**** Stored data

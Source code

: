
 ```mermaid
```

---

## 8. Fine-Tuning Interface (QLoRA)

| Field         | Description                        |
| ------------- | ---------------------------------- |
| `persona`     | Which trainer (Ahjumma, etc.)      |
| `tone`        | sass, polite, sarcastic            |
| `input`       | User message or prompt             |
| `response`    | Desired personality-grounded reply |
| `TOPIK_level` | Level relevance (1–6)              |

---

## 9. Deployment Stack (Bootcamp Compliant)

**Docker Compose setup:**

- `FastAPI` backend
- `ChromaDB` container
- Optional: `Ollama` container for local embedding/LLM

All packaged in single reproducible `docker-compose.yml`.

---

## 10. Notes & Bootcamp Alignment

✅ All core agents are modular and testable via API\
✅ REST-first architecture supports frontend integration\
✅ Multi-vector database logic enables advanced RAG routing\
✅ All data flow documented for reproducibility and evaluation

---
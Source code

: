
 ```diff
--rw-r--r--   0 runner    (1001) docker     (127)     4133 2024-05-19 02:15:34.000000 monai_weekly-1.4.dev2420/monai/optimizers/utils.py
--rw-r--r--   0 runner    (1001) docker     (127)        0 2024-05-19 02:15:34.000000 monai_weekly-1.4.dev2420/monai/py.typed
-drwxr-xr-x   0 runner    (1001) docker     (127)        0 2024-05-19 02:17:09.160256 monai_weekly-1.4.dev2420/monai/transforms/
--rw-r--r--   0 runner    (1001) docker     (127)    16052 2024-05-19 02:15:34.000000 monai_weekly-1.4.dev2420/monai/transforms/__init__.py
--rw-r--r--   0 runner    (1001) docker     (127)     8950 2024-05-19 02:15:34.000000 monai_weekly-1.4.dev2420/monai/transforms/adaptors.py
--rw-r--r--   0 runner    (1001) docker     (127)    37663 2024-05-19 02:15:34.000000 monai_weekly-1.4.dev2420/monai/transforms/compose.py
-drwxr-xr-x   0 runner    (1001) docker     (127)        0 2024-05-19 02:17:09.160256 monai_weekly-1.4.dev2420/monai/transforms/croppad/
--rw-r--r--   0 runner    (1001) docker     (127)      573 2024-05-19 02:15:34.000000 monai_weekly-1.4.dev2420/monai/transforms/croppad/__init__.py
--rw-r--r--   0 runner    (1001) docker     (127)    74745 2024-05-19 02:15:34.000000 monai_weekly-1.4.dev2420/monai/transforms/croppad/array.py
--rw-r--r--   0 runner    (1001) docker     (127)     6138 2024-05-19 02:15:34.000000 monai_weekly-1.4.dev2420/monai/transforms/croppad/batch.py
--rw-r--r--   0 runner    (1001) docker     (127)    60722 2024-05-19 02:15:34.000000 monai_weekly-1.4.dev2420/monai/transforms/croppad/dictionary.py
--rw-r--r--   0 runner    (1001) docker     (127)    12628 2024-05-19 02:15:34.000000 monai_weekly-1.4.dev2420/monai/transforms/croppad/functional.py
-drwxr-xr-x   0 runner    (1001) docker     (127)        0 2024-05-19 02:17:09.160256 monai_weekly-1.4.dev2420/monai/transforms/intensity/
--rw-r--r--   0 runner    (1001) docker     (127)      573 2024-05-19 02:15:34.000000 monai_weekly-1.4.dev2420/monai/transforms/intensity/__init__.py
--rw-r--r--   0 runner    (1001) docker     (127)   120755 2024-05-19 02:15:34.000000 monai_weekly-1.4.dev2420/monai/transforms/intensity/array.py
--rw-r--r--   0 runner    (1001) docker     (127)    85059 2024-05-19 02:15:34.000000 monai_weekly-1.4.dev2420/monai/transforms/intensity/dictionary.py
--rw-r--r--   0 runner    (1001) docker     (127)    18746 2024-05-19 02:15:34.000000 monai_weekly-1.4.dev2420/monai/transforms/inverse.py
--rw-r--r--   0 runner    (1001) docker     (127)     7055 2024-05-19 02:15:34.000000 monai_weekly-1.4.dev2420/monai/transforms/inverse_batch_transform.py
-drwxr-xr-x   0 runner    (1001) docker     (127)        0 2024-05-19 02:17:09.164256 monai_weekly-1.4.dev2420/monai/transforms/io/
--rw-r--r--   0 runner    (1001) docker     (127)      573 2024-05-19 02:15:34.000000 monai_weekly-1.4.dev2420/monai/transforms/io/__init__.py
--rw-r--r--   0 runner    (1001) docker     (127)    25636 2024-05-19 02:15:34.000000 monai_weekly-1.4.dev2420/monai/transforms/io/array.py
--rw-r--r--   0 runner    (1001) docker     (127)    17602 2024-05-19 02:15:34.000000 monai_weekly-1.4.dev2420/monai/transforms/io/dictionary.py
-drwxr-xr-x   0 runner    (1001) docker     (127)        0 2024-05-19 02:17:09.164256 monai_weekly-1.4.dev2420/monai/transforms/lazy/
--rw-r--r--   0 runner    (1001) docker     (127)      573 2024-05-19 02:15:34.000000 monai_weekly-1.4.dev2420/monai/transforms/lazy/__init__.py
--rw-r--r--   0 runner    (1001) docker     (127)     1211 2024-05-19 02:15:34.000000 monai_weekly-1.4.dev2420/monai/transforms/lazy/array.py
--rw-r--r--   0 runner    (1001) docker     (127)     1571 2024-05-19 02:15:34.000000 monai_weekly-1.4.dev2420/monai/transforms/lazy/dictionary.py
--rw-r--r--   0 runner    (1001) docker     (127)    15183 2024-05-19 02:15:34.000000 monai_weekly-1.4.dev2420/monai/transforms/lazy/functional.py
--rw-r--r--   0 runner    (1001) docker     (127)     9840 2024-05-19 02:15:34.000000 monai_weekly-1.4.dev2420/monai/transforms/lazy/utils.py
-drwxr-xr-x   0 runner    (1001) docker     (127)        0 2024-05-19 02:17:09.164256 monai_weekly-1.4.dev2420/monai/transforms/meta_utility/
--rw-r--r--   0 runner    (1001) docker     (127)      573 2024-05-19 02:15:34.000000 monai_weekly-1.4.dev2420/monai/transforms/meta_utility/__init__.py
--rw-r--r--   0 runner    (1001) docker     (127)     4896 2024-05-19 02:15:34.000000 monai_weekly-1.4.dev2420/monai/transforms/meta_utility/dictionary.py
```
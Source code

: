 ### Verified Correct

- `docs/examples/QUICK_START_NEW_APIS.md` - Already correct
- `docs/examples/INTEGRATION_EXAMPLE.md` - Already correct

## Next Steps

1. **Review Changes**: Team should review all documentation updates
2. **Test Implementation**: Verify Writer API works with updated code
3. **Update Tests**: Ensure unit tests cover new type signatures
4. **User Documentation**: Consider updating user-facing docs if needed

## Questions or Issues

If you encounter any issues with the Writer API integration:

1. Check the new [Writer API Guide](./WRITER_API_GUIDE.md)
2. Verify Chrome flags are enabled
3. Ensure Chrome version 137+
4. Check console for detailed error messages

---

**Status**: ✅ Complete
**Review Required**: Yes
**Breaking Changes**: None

********

**Instructions to follow:**
Only the lines from the one containing "4. Check console for detailed error messages" through the end of the records above belong in the answer, each exactly as written.

**Task result:**
4. Check console for detailed error messages

---

**Status**: ✅ Complete
**Review Required**: Yes
**Breaking Changes**: None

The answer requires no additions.